> [Goal of the exercise]: Word for word, copy the data that follows and skip its pictures.

> [Record set]:

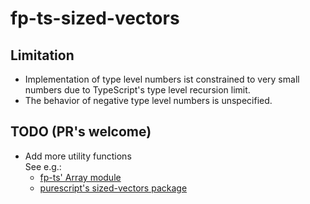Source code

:# fp-ts-sized-vectors

## Limitation

- Implementation of type level numbers ist constrained to very small numbers due to TypeScript's type level recursion limit.
- The behavior of negative type level numbers is unspecified.

## TODO (PR's welcome)

- Add more utility functions  
  See e.g.:
  - [fp-ts' Array module](https://gcanti.github.io/fp-ts/modules/Array.ts.html)
  - [purescript's sized-vectors package](https://pursuit.purescript.org/packages/purescript-sized-vectors)
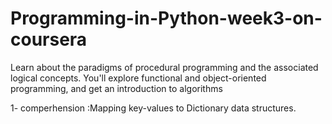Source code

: # Programming-in-Python-week3-on-coursera
Learn about the paradigms of procedural programming and the associated logical concepts. You'll explore functional and object-oriented programming, and get an introduction to algorithms

1- comperhension :Mapping key-values to Dictionary data structures.
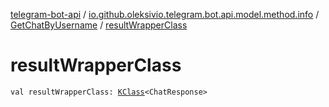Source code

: [telegram-bot-api](../../index.md) / [io.github.oleksivio.telegram.bot.api.model.method.info](../index.md) / [GetChatByUsername](index.md) / [resultWrapperClass](./result-wrapper-class.md)

# resultWrapperClass

`val resultWrapperClass: `[`KClass`](https://kotlinlang.org/api/latest/jvm/stdlib/kotlin.reflect/-k-class/index.html)`<ChatResponse>`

> [Problem solution]:
Source code

:# fp-ts-sized-vectors

## Limitation

- Implementation of type level numbers ist constrained to very small numbers due to TypeScript's type level recursion limit.
- The behavior of negative type level numbers is unspecified.

## TODO (PR's welcome)

- Add more utility functions  
  See e.g.:
  - [fp-ts' Array module](https://gcanti.github.io/fp-ts/modules/Array.ts.html)
  - [purescript's sized-vectors package](https://pursuit.purescript.org/packages/purescript-sized-vectors)
Source code

: # Programming-in-Python-week3-on-coursera
Learn about the paradigms of procedural programming and the associated logical concepts. You'll explore functional and object-oriented programming, and get an introduction to algorithms

1- comperhension :Mapping key-values to Dictionary data structures.
Source code

: [telegram-bot-api](../../index.md) / [io.github.oleksivio.telegram.bot.api.model.method.info](../index.md) / [GetChatByUsername](index.md) / [resultWrapperClass](./result-wrapper-class.md)

# resultWrapperClass

`val resultWrapperClass: `[`KClass`](https://kotlinlang.org/api/latest/jvm/stdlib/kotlin.reflect/-k-class/index.html)`<ChatResponse>`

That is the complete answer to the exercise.